Nick se puso en pie a duras penas; tenía las rodillas de goma y el estómago revuelto. La pestilencia era más intensa, insoportable. Se acercó despacio al cuerpo, como si no quisiera despertar al niño, que parecía dormido a pesar de estar contemplando las estrellas con los ojos muy abiertos. Entonces, vio el cuello rajado y el pecho despedazado, con la piel cortada y levantada. Fue en ese instante cuando tuvo la primera arcada y las rodillas dejaron de sostenerlo.
– Basta con que haya una manzana podrida…-dijo Christine Hamilton en voz baja, al tiempo que tecleaba las palabras. Después, pulsó la tecla de borrado y vio cómo desaparecían. Así no terminaría nunca el artículo. Se recostó en la silla para lanzar una mirada al reloj de pared, la única luz al final de aquel túnel de oscuridad. Ya casi eran las once de la noche. Gracias a Dios, Timmy estaba durmiendo en casa de un amigo.
El portero había vuelto a apagar la luz del pasillo; un recordatorio más de lo importante que era la sección de «Vida Actual» del periódico. Al final del pasillo en sombras, vio la rendija iluminada de la puerta de la redacción. Incluso a aquella distancia, oía el repiqueteo de los teletipos y el zumbido de los faxes. Al otro lado de aquella puerta, había media docena de periodistas y redactores despachando cafés y noticias de última hora, mientras que ella lidiaba con tartas de manzana.
Abrió una carpeta y hojeó las notas y recetas. Más de cien maneras de rebanar, trocear, exprimir y asar manzanas, y no podían traerle más al fresco. Quizá se le hubiera secado la inspiración tras las recetas de tomate de la semana anterior. Sabía que su título de periodismo estaba un poco oxidado, gracias a la obstinación de Bruce y su empeño en ser él quien llevara los pantalones en la familia. Lástima que el muy capullo hubiera tenido tanta prisa por bajárselos.
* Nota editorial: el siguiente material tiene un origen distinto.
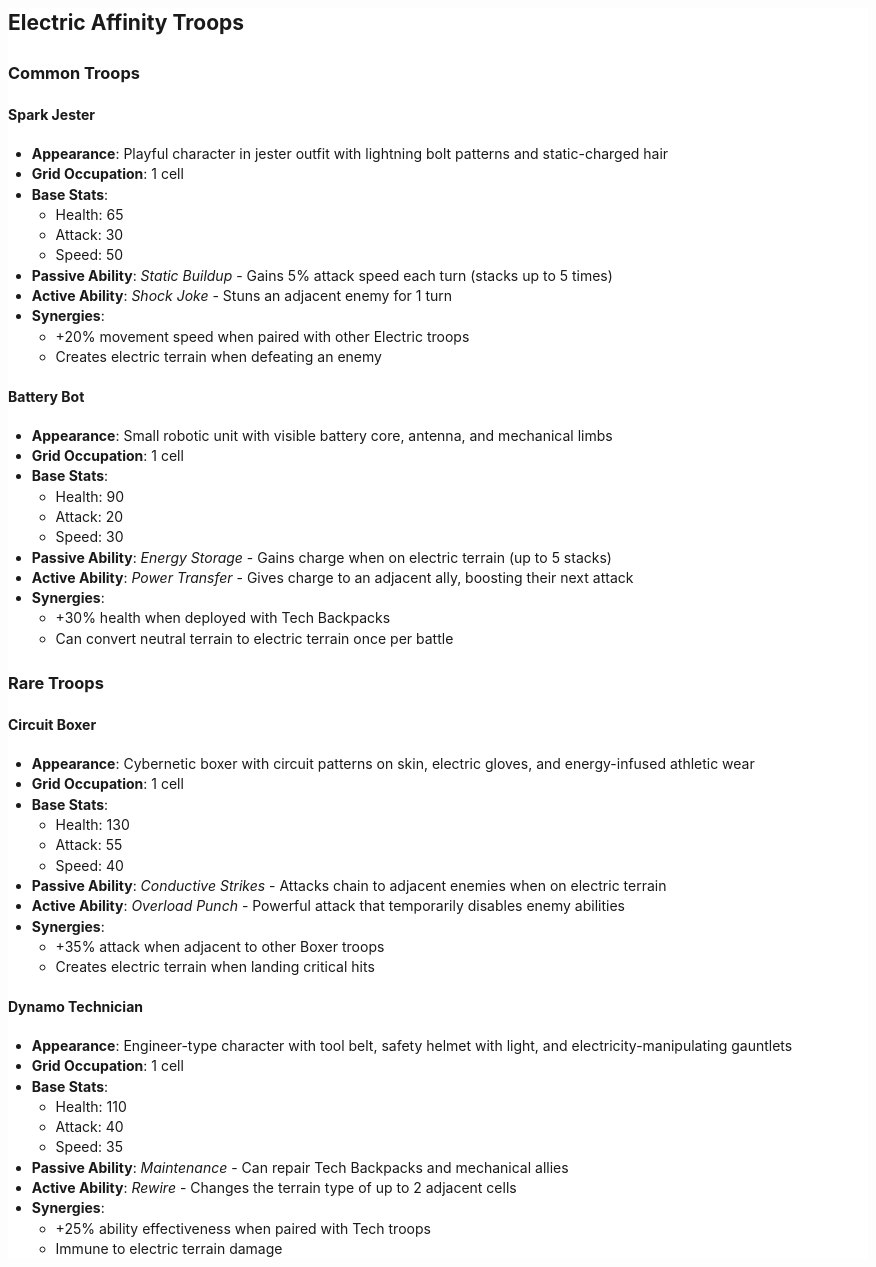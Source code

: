 ## Electric Affinity Troops

### Common Troops

#### Spark Jester
- **Appearance**: Playful character in jester outfit with lightning bolt patterns and static-charged hair
- **Grid Occupation**: 1 cell
- **Base Stats**: 
  - Health: 65
  - Attack: 30
  - Speed: 50
- **Passive Ability**: *Static Buildup* - Gains 5% attack speed each turn (stacks up to 5 times)
- **Active Ability**: *Shock Joke* - Stuns an adjacent enemy for 1 turn
- **Synergies**: 
  - +20% movement speed when paired with other Electric troops
  - Creates electric terrain when defeating an enemy

#### Battery Bot
- **Appearance**: Small robotic unit with visible battery core, antenna, and mechanical limbs
- **Grid Occupation**: 1 cell
- **Base Stats**: 
  - Health: 90
  - Attack: 20
  - Speed: 30
- **Passive Ability**: *Energy Storage* - Gains charge when on electric terrain (up to 5 stacks)
- **Active Ability**: *Power Transfer* - Gives charge to an adjacent ally, boosting their next attack
- **Synergies**: 
  - +30% health when deployed with Tech Backpacks
  - Can convert neutral terrain to electric terrain once per battle

### Rare Troops

#### Circuit Boxer
- **Appearance**: Cybernetic boxer with circuit patterns on skin, electric gloves, and energy-infused athletic wear
- **Grid Occupation**: 1 cell
- **Base Stats**: 
  - Health: 130
  - Attack: 55
  - Speed: 40
- **Passive Ability**: *Conductive Strikes* - Attacks chain to adjacent enemies when on electric terrain
- **Active Ability**: *Overload Punch* - Powerful attack that temporarily disables enemy abilities
- **Synergies**: 
  - +35% attack when adjacent to other Boxer troops
  - Creates electric terrain when landing critical hits

#### Dynamo Technician
- **Appearance**: Engineer-type character with tool belt, safety helmet with light, and electricity-manipulating gauntlets
- **Grid Occupation**: 1 cell
- **Base Stats**: 
  - Health: 110
  - Attack: 40
  - Speed: 35
- **Passive Ability**: *Maintenance* - Can repair Tech Backpacks and mechanical allies
- **Active Ability**: *Rewire* - Changes the terrain type of up to 2 adjacent cells
- **Synergies**: 
  - +25% ability effectiveness when paired with Tech troops
  - Immune to electric terrain damage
Cerró la carpeta con violencia y la arrojó sobre el escritorio; vio cómo resbalaba y desperdigaba clips por el suelo resquebrajado de linóleo. ¿Hasta cuándo seguiría amargada? No, la pregunta era: ¿hasta cuándo le seguiría doliendo? ¿Por qué seguía con el corazón destrozado? A fin de cuentas, había pasado más de un año.